NOTE A - BASIS OF PRESENTATION

The accompanying unaudited financial statements of Navarre Corporation have been
prepared in accordance with generally accepted accounting principles for interim
financial information and with the instructions to Form 10-Q and Regulation S-X.
Accordingly, they do not include all of the information and footnotes required
by generally accepted accounting principles for complete financial statements.
All intercompany accounts and transactions have been eliminated. In the opinion
of management, all adjustments (consisting of normal recurring accruals)
considered necessary for a fair presentation have been included. Because of the
seasonal nature of the Company's business, the operating results for the three
month period ended June 30, 2001 are not necessarily indicative of the results
that may be expected for the year ending March 31, 2002. For further
information, refer to the financial statements and footnotes thereto included in
Navarre Corporation's Annual Report on Form 10-K for the year ended March 31,
2001. The fiscal 2001 information includes results of the Company's formerly
wholly owned subsidiary, eSplice, Inc. In the fourth quarter of fiscal 2001,
Navarre management and Board of Directors determined that the Company would not
continue to support the further development of eSplice operations.
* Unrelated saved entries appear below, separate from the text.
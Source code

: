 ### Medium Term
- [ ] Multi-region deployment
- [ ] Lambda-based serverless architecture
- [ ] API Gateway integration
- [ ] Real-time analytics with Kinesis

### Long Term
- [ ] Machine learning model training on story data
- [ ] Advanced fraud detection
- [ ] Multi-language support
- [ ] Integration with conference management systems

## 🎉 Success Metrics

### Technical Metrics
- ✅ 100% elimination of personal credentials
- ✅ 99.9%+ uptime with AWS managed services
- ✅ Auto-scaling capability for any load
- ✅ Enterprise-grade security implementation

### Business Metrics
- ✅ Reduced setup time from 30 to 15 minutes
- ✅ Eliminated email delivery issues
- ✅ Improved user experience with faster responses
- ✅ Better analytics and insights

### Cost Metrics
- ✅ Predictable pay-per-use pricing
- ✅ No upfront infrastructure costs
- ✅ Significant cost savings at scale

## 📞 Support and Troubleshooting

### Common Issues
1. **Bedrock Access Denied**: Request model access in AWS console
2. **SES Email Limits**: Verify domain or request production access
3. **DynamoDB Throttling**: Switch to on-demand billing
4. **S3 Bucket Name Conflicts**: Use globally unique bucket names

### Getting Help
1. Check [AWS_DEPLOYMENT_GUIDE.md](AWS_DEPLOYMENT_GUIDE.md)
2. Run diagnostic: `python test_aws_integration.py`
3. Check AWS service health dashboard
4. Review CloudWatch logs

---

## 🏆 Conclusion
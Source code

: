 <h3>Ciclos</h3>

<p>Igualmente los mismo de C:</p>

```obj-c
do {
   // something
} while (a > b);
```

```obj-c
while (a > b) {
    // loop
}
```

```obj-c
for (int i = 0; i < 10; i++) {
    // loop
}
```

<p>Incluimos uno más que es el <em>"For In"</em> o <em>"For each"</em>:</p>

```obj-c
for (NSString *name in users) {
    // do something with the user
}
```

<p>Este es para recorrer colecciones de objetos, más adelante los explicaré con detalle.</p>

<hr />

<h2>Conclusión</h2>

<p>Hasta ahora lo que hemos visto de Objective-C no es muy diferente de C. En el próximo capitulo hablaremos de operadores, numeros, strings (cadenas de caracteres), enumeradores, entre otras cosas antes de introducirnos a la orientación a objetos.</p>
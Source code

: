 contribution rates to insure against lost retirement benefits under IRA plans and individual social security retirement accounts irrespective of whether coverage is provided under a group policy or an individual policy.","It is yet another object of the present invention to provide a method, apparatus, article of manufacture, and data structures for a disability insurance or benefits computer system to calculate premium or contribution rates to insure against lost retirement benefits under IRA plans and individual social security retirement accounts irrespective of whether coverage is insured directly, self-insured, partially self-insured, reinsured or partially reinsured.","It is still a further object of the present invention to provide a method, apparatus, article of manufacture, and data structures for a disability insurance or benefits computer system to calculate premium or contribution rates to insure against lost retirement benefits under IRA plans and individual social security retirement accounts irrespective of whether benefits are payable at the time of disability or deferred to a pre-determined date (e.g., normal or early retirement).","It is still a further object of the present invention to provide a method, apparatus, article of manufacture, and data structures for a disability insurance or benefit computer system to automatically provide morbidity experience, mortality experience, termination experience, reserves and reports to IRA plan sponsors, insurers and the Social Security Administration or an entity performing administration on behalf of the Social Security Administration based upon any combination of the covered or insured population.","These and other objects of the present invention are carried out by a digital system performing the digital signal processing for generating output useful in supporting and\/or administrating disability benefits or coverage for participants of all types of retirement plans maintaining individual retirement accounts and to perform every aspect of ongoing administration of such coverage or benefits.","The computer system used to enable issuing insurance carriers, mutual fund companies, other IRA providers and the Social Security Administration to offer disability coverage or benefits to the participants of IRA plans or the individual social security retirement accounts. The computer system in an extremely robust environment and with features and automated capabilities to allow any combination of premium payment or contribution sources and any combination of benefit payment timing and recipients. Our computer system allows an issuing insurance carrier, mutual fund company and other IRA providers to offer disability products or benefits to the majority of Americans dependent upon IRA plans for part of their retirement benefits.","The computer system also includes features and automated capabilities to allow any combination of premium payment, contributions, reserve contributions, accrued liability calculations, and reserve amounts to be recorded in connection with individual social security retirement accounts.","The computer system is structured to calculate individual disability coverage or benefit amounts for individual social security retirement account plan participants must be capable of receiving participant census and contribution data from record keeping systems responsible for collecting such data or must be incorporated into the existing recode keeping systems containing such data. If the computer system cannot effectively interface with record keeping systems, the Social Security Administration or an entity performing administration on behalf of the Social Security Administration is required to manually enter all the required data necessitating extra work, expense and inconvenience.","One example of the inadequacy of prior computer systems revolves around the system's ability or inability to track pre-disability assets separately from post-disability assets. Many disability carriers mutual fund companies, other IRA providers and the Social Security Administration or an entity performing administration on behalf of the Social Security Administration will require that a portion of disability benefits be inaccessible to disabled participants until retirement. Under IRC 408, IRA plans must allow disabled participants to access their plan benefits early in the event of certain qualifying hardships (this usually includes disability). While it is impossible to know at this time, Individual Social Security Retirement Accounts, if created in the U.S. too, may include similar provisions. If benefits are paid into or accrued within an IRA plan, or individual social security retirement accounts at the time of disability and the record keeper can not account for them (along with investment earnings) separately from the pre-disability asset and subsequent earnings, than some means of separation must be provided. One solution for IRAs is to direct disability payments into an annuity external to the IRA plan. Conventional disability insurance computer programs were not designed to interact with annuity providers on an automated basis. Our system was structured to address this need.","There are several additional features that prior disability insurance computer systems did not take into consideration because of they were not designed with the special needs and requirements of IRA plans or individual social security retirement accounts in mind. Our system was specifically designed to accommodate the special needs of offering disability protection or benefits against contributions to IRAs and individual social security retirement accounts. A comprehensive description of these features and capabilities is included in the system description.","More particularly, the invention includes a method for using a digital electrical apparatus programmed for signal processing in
NOTE B - ADOPTION OF FASB STATEMENT NO. 142

At the beginning of fiscal year 2002, the Company adopted Statement of Financial
Accounting Standards No. 142, Goodwill and Other Intangible Assets. Under the
Statement, amortization of goodwill is prohibited. Instead, it is tested at
least annually for impairment. The adoption of this Statement did not have a
material effect on the Company.

NOTE C - BUSINESS SEGMENTS

Financial Information by reportable business segment is included in the
following summary:


<Table>
<Caption>

(in thousands)                                    QUARTERS ENDED
                                          JUNE 30, 2001    JUNE 30, 2000
                                          -------------    -------------

                                                     
NET SALES
Home Entertainment Products               $      54,485    $      55,164
eSplice                                              --                2
                                          -------------    -------------
CONSOLIDATED                              $      54,485    $      55,166

OPERATING LOSS
Home Entertainment Products                      (1,214)             (96)
eSplice                                              --             (614)
                                          -------------    -------------
CONSOLIDATED LOSS                                (1,214)            (710)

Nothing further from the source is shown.